"I think not," said Nancy. "It is much nicer to have saved him without his knowing it."

So Anne-Marie did not tell him.

... But he knew. "I know that he knew!" sobbed Anne-Marie in the evening of the great day, trembling with emotion in her mother's arms. "I saw it in the kindness of his eyes. And mother! mother! I think that was why he kissed me."

XXIII

The Piper piped tunes into Anne-Marie's ear, tunes that she had to hum, and to sing, and to play; tunes that enraptured her when she created them, and hurt her when she forgot them. So Bemolle had to write them down. Everything she heard wandered off into melodies, melted into harmonies, divided itself up into rhythms. Mother Goose rhymes and Struwwelpeter were put to music, and all the favourites in Andersen's Märchen—the Princess and the Mermaid, the Swineherd and the Goblins—corresponded to some special bars of music in Anne-Marie's mind. "She has the sense of the Leitmotiv," said Bemolle, with awestruck eyes and oracular forefinger.

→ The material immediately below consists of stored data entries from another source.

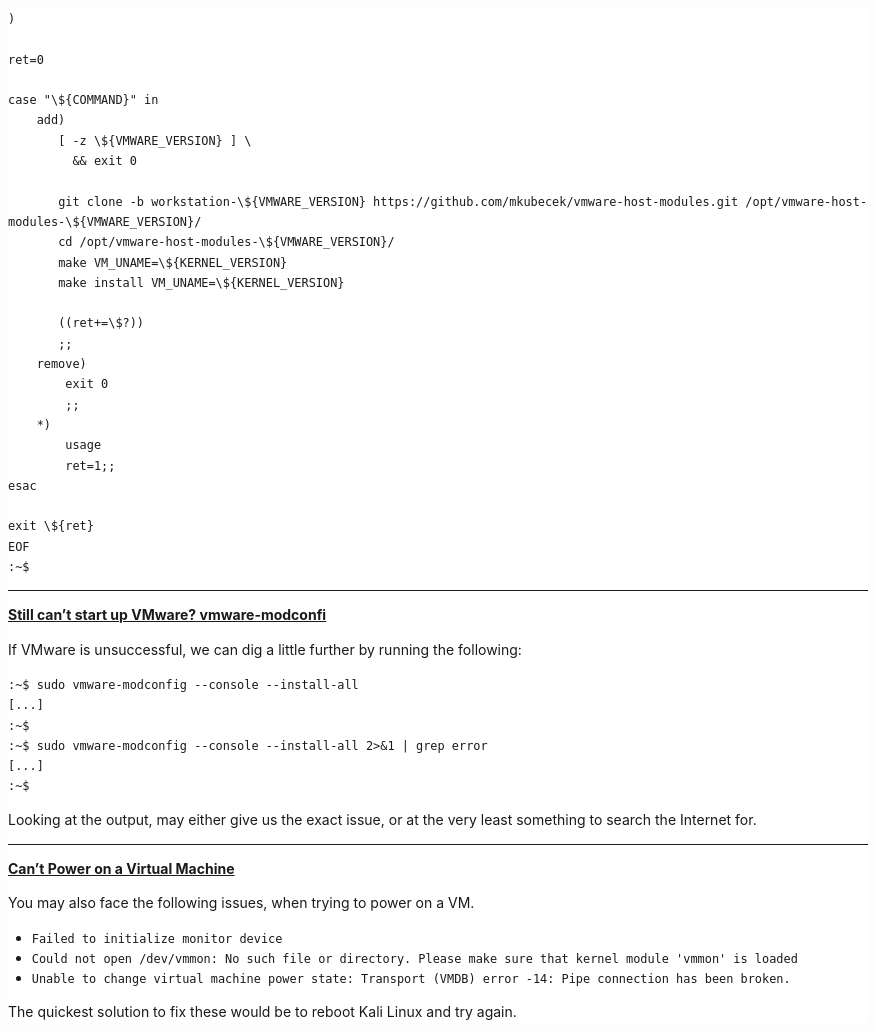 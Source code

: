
 ```
)

ret=0

case "\${COMMAND}" in
    add)
       [ -z \${VMWARE_VERSION} ] \
         && exit 0

       git clone -b workstation-\${VMWARE_VERSION} https://github.com/mkubecek/vmware-host-modules.git /opt/vmware-host-modules-\${VMWARE_VERSION}/
       cd /opt/vmware-host-modules-\${VMWARE_VERSION}/
       make VM_UNAME=\${KERNEL_VERSION}
       make install VM_UNAME=\${KERNEL_VERSION}

       ((ret+=\$?))
       ;;
    remove)
        exit 0
        ;;
    *)
        usage
        ret=1;;
esac

exit \${ret}
EOF
:~$
```

***

[**Still can’t start up VMware? vmware-modconfi**](broken-reference)

If VMware is unsuccessful, we can dig a little further by running the following:

```
:~$ sudo vmware-modconfig --console --install-all
[...]
:~$
:~$ sudo vmware-modconfig --console --install-all 2>&1 | grep error
[...]
:~$
```

Looking at the output, may either give us the exact issue, or at the very least something to search the Internet for.

***

[**Can’t Power on a Virtual Machine**](broken-reference)

You may also face the following issues, when trying to power on a VM.

* `Failed to initialize monitor device`
* `Could not open /dev/vmmon: No such file or directory. Please make sure that kernel module 'vmmon' is loaded`
* `Unable to change virtual machine power state: Transport (VMDB) error -14: Pipe connection has been broken.`

The quickest solution to fix these would be to reboot Kali Linux and try again.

It had been arranged that Bemolle should have his mornings to himself for his own compositions. He had, two years before, by dint of much scraping, paid five hundred francs to secure a good libretto for his much-dreamed-of opera, of which he had already composed the principal themes when he first went with the Professor to play for Anne-Marie; he was also half-way through a tone-poem on Edgar Allan Poe's "Eldorado." He played it occasionally to Anne-Marie; frequently to Nancy:

"Gaily bedight, a gallant Knight,
In sunshine and in shadow——"

"Do you hear?" he would say, playing with much pedal, while his rough black head bounced and dipped. "Do you hear the canter and gallop and thump? It is the Horse, and the Heart, and the Hope of the Knight!"

Yes; Nancy could hear the Horse, and the Heart, and the Hope quite clearly.

"Now!" Bemolle's curly black mat would swoop over the keys and stay there quite near to his fingers, "Now—the Hag appears! Do you hear the Hag murmur and mumble? This is the Hag murmuring and mumbling."